Anyway.....as I see it so far, the first key step to mastery, along with voicing and embouchure is finding the exact correct positioning of the clarinet in relation to your body. You need to find that so the mpc enters your mouth at the correct angle where you are blowing on the reed the proper way. Unlike a saxophone, which people can play lying down or holding over their head like Prez, the BC is requires decorum and proper positioning. I play sitting down because the weight isin't good for my neck or shoulders nor standing good for my knees and feet. I bought a nice height adjustable wheeled stool on Amazon that allows me to keep the peg at a fixed height and simply raise or lower the lever of the stool to get the correct position of the BC in relation to my body.

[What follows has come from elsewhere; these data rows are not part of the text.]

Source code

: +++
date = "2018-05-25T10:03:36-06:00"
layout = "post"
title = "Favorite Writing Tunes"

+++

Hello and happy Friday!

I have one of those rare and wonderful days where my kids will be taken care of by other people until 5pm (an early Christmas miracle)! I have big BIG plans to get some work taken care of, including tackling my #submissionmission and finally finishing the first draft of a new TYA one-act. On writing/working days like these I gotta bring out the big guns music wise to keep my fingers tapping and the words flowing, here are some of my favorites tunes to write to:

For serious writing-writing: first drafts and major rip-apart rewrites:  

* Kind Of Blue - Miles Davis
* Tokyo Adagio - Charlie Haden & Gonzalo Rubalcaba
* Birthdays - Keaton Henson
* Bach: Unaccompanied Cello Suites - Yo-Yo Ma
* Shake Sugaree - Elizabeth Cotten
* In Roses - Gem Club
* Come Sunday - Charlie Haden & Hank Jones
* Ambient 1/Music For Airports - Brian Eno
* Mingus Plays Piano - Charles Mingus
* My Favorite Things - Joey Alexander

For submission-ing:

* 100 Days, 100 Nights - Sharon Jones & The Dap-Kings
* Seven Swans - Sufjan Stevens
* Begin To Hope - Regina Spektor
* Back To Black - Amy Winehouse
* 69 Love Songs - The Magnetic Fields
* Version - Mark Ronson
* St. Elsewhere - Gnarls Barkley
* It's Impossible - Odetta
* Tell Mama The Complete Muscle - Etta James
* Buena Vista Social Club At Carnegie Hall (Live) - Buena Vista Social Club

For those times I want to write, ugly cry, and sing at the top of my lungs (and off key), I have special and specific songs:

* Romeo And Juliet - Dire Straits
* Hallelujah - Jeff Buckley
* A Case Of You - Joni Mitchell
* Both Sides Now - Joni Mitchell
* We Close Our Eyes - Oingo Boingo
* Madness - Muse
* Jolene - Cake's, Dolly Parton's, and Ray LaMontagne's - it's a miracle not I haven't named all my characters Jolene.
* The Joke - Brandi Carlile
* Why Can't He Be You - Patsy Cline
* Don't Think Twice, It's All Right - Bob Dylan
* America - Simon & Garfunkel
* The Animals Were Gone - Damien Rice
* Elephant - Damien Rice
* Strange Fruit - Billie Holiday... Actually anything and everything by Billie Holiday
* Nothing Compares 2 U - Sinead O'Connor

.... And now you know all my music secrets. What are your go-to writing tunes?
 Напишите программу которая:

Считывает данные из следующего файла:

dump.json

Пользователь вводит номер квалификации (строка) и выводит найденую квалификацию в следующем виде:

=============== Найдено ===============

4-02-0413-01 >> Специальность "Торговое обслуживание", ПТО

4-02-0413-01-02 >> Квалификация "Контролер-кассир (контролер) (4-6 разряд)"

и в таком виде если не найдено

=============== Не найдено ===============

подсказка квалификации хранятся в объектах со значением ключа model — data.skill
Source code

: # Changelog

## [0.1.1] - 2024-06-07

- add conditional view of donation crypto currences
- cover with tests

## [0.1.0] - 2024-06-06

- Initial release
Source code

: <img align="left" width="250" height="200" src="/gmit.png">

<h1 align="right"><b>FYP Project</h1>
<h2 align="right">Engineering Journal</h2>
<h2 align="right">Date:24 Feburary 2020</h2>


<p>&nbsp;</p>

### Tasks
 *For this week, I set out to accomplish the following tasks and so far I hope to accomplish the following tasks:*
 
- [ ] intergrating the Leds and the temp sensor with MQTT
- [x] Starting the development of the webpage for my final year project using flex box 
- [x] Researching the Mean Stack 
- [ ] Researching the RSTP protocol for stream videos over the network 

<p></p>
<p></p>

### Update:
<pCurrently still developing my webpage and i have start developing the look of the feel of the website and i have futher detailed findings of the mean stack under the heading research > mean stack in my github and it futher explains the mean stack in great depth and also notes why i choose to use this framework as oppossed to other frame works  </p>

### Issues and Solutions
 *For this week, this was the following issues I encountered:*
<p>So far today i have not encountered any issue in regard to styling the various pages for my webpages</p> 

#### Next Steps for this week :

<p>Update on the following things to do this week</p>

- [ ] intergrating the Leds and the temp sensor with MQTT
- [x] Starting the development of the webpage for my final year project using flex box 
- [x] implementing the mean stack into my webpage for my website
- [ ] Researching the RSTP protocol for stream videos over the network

Keeping a good posture is important too so as not to kill you spine or make you a hunchback and to keep your airstream hitting the reed correctly. The difficulty about this is remembering to maintain that position because unlike with the sax you can't gyrate around, grandstand, take a drink with one hand, or even turn your head while playing the BC.....at least not as a beginner anyway. Although a number of Jazz musicians have become famous playing this instrument, it is still a Classical Orchestral one and that means maintaining the physical decorum usually seen at Madame Tussauds wax museum. So with my Vito I angle the peg a bit underneath the seat so the less angled neck will be more vertical in my mouth. However given that as a sax player I naturally want to have it going in more straight I have had to learn to overcome that tendency because it doesn't work. Some BC have necks that have more of a vertical angle than this one, but in any case knowing how much to angle the clarinet is right away part of the learning experience. Then there is how much mpc to take in. Taking in more than with tenor seems to be the norm but taking in too much mpc is also not good. Finding the right amount takes time just as learning the correct amount and speed of air to push in. If you forget and pump it like a tenor in a rock jam you are going to scare the crap out of the neighbors or worse yet, your insignificant other. (If s/he hasn't already left you.)
So in summation, all in all it is a great fun instrument but not what I, as a saxophonist, might have imagined it to be to learn since the similarity between the two is more like that between an antelope and a giraffe than the impression the similar looking keywork leads one to believe.